ASSIGNED TASK.
Leaving out any pictures, transcribe every record exactly.

□ □ □ □ □ □ □

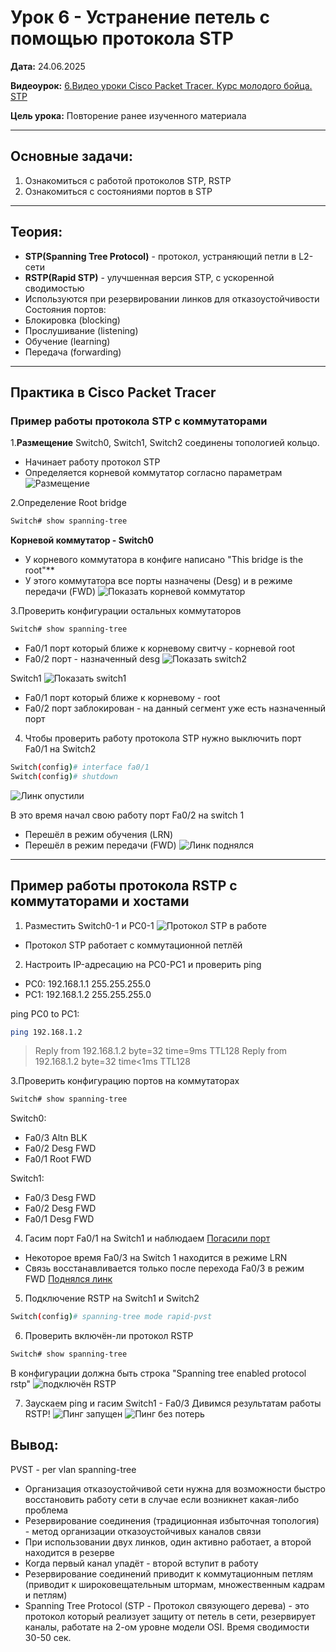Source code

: # Урок 6 - Устранение петель с помощью протокола STP

**Дата:** 24.06.2025

**Видеоурок:** [6.Видео уроки Cisco Packet Tracer. Курс молодого бойца. STP](https://vkvideo.ru/playlist/-32477510_12/video-32477510_456239181)

**Цель урока:** Повторение ранее изученного материала

---

## Основные задачи:
1. Ознакомиться с работой протоколов STP, RSTP
2. Ознакомиться с состояниями портов в STP

---

## Теория:
- **STP(Spanning Tree Protocol)** - протокол, устраняющий петли в L2-сети
- **RSTP(Rapid STP)** - улучшенная версия STP, с ускоренной сводимостью
- Используются при резервировании линков для отказоустойчивости
Состояния портов:
- Блокировка (blocking)
- Прослушивание (listening)
- Обучение (learning)
- Передача (forwarding)

---

## Практика в Cisco Packet Tracer

### Пример работы протокола STP с коммутаторами

1.**Размещение** Switch0, Switch1, Switch2 соединены топологией кольцо.
- Начинает работу протокол STP
- Определяется корневой коммутатор согласно параметрам
![Размещение](./STP_search_root.png)

2.Определение Root bridge
```bash
Switch# show spanning-tree
```
**Корневой коммутатор - Switch0**
- У корневого коммутатора в конфиге написано "This bridge is the root"**
- У этого коммутатора все порты назначены (Desg) и в режиме пeредачи (FWD)
![Показать корневой коммутатор](./STP_root_switch.png)

3.Проверить конфигурации остальных коммутаторов
```bash
Switch# show spanning-tree
```
- Fa0/1 порт который ближе к корневому свитчу - корневой root
- Fa0/2 порт - назначенный desg
![Показать switch2](./STP_switch2.png)

Switch1
![Показать switch1](./STP_switch1.png)
- Fa0/1 порт который ближе к корневому - root
- Fa0/2 порт заблокирован - на данный сегмент уже есть назначенный порт

4. Чтобы проверить работу протокола STP нужно выключить порт Fa0/1 на Switch2
```bash 
Switch(config)# interface fa0/1
Switch(config)# shutdown
```
![Линк опустили](./STP_fa01_shutdown.png)

В это время начал свою работу порт Fa0/2 на switch 1
- Перешёл в режим обучения (LRN)
- Перешёл в режим передачи (FWD)
![Линк поднялся](./STP_switch1_linkup.png)

---

## Пример работы протокола RSTP с коммутаторами и хостами

1. Разместить Switch0-1 и PC0-1
![Протокол STP в работе](./STP_inwork.png)
- Протокол STP работает с коммутационной петлёй

2. Настроить IP-адресацию на PC0-PC1 и проверить ping
- PC0: 192.168.1.1 255.255.255.0
- PC1: 192.168.1.2 255.255.255.0

ping PC0 to PC1:
```bash
ping 192.168.1.2
```
>Reply from 192.168.1.2 byte=32 time=9ms TTL128
>Reply from 192.168.1.2 byte=32 time<1ms TTL128

3.Проверить конфигурацию портов на коммутаторах
```bash
Switch# show spanning-tree
```

Switch0:
- Fa0/3 Altn BLK
- Fa0/2 Desg FWD
- Fa0/1 Root FWD

Switch1:
- Fa0/3 Desg FWD
- Fa0/2 Desg FWD
- Fa0/1 Desg FWD

4. Гасим порт Fa0/1 на Switch1 и наблюдаем
[Погасили порт](./STP_fa01_sh.png)
- Некоторое время Fa0/3 на Switch 1 находится в режиме LRN
- Связь восстанавливается только после перехода Fa0/3 в режим FWD
[Поднялся линк](./STP_fa01_linkup)

5. Подключение RSTP на Switch1 и Switch2
```bash
Switch(config)# spanning-tree mode rapid-pvst
```

6. Проверить включён-ли протокол RSTP
```bash
Switch# show spanning-tree
```
В конфигурации должна быть строка "Spanning tree enabled protocol rstp"
![подключён RSTP](./RSTP_on.png)

7. Заускаем ping и гасим Switch1 - Fa0/3
Дивимся результатам работы RSTP!
![Пинг запущен](./RSTP_on1.png)
![Пинг без потерь](./RSTP_on2.png)

## Вывод:
PVST - per vlan spanning-tree
- Организация отказоустойчивой сети нужна для возможности быстро восстановить работу сети в случае если возникнет какая-либо проблема
- Резервирование соединения (традиционная избыточная топология) - метод организации отказоустойчивых каналов связи
 - При использовании двух линков, один активно работает, а второй находится в резерве
 - Когда первый канал упадёт - второй вступит в работу
 - Резервирование соединений приводит к коммутационным петлям (приводит к широковещательным штормам, множественным кадрам и петлям)
- Spanning Tree Protocol (STP - Протокол связующего дерева) - это протокол который реализует защиту от петель в сети, резервирует каналы, работате на 2-ом уровне модели OSI. Время сводимости 30-50 сек.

□ □ □ □ □ □ □

SOLUTION.
Source code

: # Урок 6 - Устранение петель с помощью протокола STP

**Дата:** 24.06.2025

**Видеоурок:** [6.Видео уроки Cisco Packet Tracer. Курс молодого бойца. STP](https://vkvideo.ru/playlist/-32477510_12/video-32477510_456239181)

**Цель урока:** Повторение ранее изученного материала

---

## Основные задачи:
1. Ознакомиться с работой протоколов STP, RSTP
2. Ознакомиться с состояниями портов в STP

---

## Теория:
- **STP(Spanning Tree Protocol)** - протокол, устраняющий петли в L2-сети
- **RSTP(Rapid STP)** - улучшенная версия STP, с ускоренной сводимостью
- Используются при резервировании линков для отказоустойчивости
Состояния портов:
- Блокировка (blocking)
- Прослушивание (listening)
- Обучение (learning)
- Передача (forwarding)

---

## Практика в Cisco Packet Tracer

### Пример работы протокола STP с коммутаторами

1.**Размещение** Switch0, Switch1, Switch2 соединены топологией кольцо.
- Начинает работу протокол STP
- Определяется корневой коммутатор согласно параметрам
![Размещение](./STP_search_root.png)

2.Определение Root bridge
```bash
Switch# show spanning-tree
```
**Корневой коммутатор - Switch0**
- У корневого коммутатора в конфиге написано "This bridge is the root"**
- У этого коммутатора все порты назначены (Desg) и в режиме пeредачи (FWD)
![Показать корневой коммутатор](./STP_root_switch.png)

3.Проверить конфигурации остальных коммутаторов
```bash
Switch# show spanning-tree
```
- Fa0/1 порт который ближе к корневому свитчу - корневой root
- Fa0/2 порт - назначенный desg
![Показать switch2](./STP_switch2.png)

Switch1
![Показать switch1](./STP_switch1.png)
- Fa0/1 порт который ближе к корневому - root
- Fa0/2 порт заблокирован - на данный сегмент уже есть назначенный порт

4. Чтобы проверить работу протокола STP нужно выключить порт Fa0/1 на Switch2
```bash 
Switch(config)# interface fa0/1
Switch(config)# shutdown
```
![Линк опустили](./STP_fa01_shutdown.png)

В это время начал свою работу порт Fa0/2 на switch 1
- Перешёл в режим обучения (LRN)
- Перешёл в режим передачи (FWD)
![Линк поднялся](./STP_switch1_linkup.png)

---

## Пример работы протокола RSTP с коммутаторами и хостами

1. Разместить Switch0-1 и PC0-1
![Протокол STP в работе](./STP_inwork.png)
- Протокол STP работает с коммутационной петлёй

2. Настроить IP-адресацию на PC0-PC1 и проверить ping
- PC0: 192.168.1.1 255.255.255.0
- PC1: 192.168.1.2 255.255.255.0

ping PC0 to PC1:
```bash
ping 192.168.1.2
```
>Reply from 192.168.1.2 byte=32 time=9ms TTL128
>Reply from 192.168.1.2 byte=32 time<1ms TTL128

3.Проверить конфигурацию портов на коммутаторах
```bash
Switch# show spanning-tree
```

Switch0:
- Fa0/3 Altn BLK
- Fa0/2 Desg FWD
- Fa0/1 Root FWD

Switch1:
- Fa0/3 Desg FWD
- Fa0/2 Desg FWD
- Fa0/1 Desg FWD

4. Гасим порт Fa0/1 на Switch1 и наблюдаем
[Погасили порт](./STP_fa01_sh.png)
- Некоторое время Fa0/3 на Switch 1 находится в режиме LRN
- Связь восстанавливается только после перехода Fa0/3 в режим FWD
[Поднялся линк](./STP_fa01_linkup)

5. Подключение RSTP на Switch1 и Switch2
```bash
Switch(config)# spanning-tree mode rapid-pvst
```

6. Проверить включён-ли протокол RSTP
```bash
Switch# show spanning-tree
```
В конфигурации должна быть строка "Spanning tree enabled protocol rstp"
![подключён RSTP](./RSTP_on.png)

7. Заускаем ping и гасим Switch1 - Fa0/3
Дивимся результатам работы RSTP!
![Пинг запущен](./RSTP_on1.png)
![Пинг без потерь](./RSTP_on2.png)

## Вывод:
PVST - per vlan spanning-tree
- Организация отказоустойчивой сети нужна для возможности быстро восстановить работу сети в случае если возникнет какая-либо проблема
- Резервирование соединения (традиционная избыточная топология) - метод организации отказоустойчивых каналов связи
 - При использовании двух линков, один активно работает, а второй находится в резерве
 - Когда первый канал упадёт - второй вступит в работу
 - Резервирование соединений приводит к коммутационным петлям (приводит к широковещательным штормам, множественным кадрам и петлям)
- Spanning Tree Protocol (STP - Протокол связующего дерева) - это протокол который реализует защиту от петель в сети, резервирует каналы, работате на 2-ом уровне модели OSI. Время сводимости 30-50 сек.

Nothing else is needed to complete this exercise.